Foi assim com livro sobre Alexandre, o Grande, em que leu sobre um diário de viagem de um dos comandados: consultou Voltaire Schilling, o historiador, para saber se este diário fora resgatado. Não, foi a resposta, acompanhada da sugestão de que lesse "Anabasis", de Xenofonte. Não teve dúvida: mandou vir da Espanha.


Os temas jornalísticos, é claro, permeiam toda esta leitura que, em noites de pouco tempo, podem se restringir a uma ou duas páginas. Ficar sem ler, jamais!

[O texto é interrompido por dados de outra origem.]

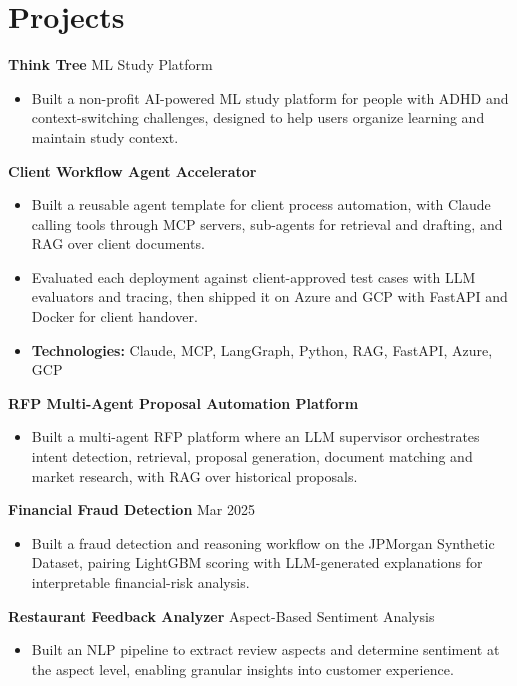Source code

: \documentclass[10pt,a4paper]{article}
\begin{document}
\section{Projects}
\textbf{Think Tree} \textbar{} ML Study Platform\par
\begin{itemize}
  \item Built a non-profit AI-powered ML study platform for people with ADHD and context-switching challenges, designed to help users organize learning and maintain study context.
\end{itemize}
\textbf{Client Workflow Agent Accelerator}\par
\begin{itemize}
  \item Built a reusable agent template for client process automation, with Claude calling tools through MCP servers, sub-agents for retrieval and drafting, and RAG over client documents.
  \item Evaluated each deployment against client-approved test cases with LLM evaluators and tracing, then shipped it on Azure and GCP with FastAPI and Docker for client handover.
  \item \textbf{Technologies:} Claude, MCP, LangGraph, Python, RAG, FastAPI, Azure, GCP
\end{itemize}
\textbf{RFP Multi-Agent Proposal Automation Platform}\par
\begin{itemize}
  \item Built a multi-agent RFP platform where an LLM supervisor orchestrates intent detection, retrieval, proposal generation, document matching and market research, with RAG over historical proposals.
\end{itemize}
\textbf{Financial Fraud Detection} \textbar{} Mar 2025\par
\begin{itemize}
  \item Built a fraud detection and reasoning workflow on the JPMorgan Synthetic Dataset, pairing LightGBM scoring with LLM-generated explanations for interpretable financial-risk analysis.
\end{itemize}
\textbf{Restaurant Feedback Analyzer} \textbar{} Aspect-Based Sentiment Analysis\par
\begin{itemize}
  \item Built an NLP pipeline to extract review aspects and determine sentiment at the aspect level, enabling granular insights into customer experience.
\end{itemize}
\end{document}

Da lista, fazem parte, entre títulos e autores ("sou ruim para lembrar nomes", avisa) "Hiroshima", de John Hersey, "Fama e Anonimato", reedição de obra de Gay Talese, "Rivalidades Produtivas", de Michael White, e escritos de José Hamilton Ribeiro, Ruy Castro, John Lee Anderson e Fernando Morais.


Aliás, Fernando chamou sua atenção já quando ousou escrever sobre Cuba, local que é o atual objeto de desejo para viagem do jornalista que veio de Criciúma. As contradições da ilha andam chamando a atenção de Mário Marcos de Souza. Afinal, lembra ele, Nelson Mandela, quando saiu da prisão, quis se encontrar com Fidel para agradecer pelo que Cuba fez em favor da eliminação do apartheid na África. Está no documentário "Cuba, uma Odisséia Africana", de Jihan El-Tahri, que ele comprou pela Amazon. Agora, é conferir in loco. Mesmo que, depois, tenha de aturar, com sua proverbial calma, caso resolva escrever a respeito, os patrulheiros de plantão.


Quem convive com Mário Marcos sabe: nada abala as convicções deste cara de visível bonomia mesmo na defesa dos pontos de vista mais polêmicos.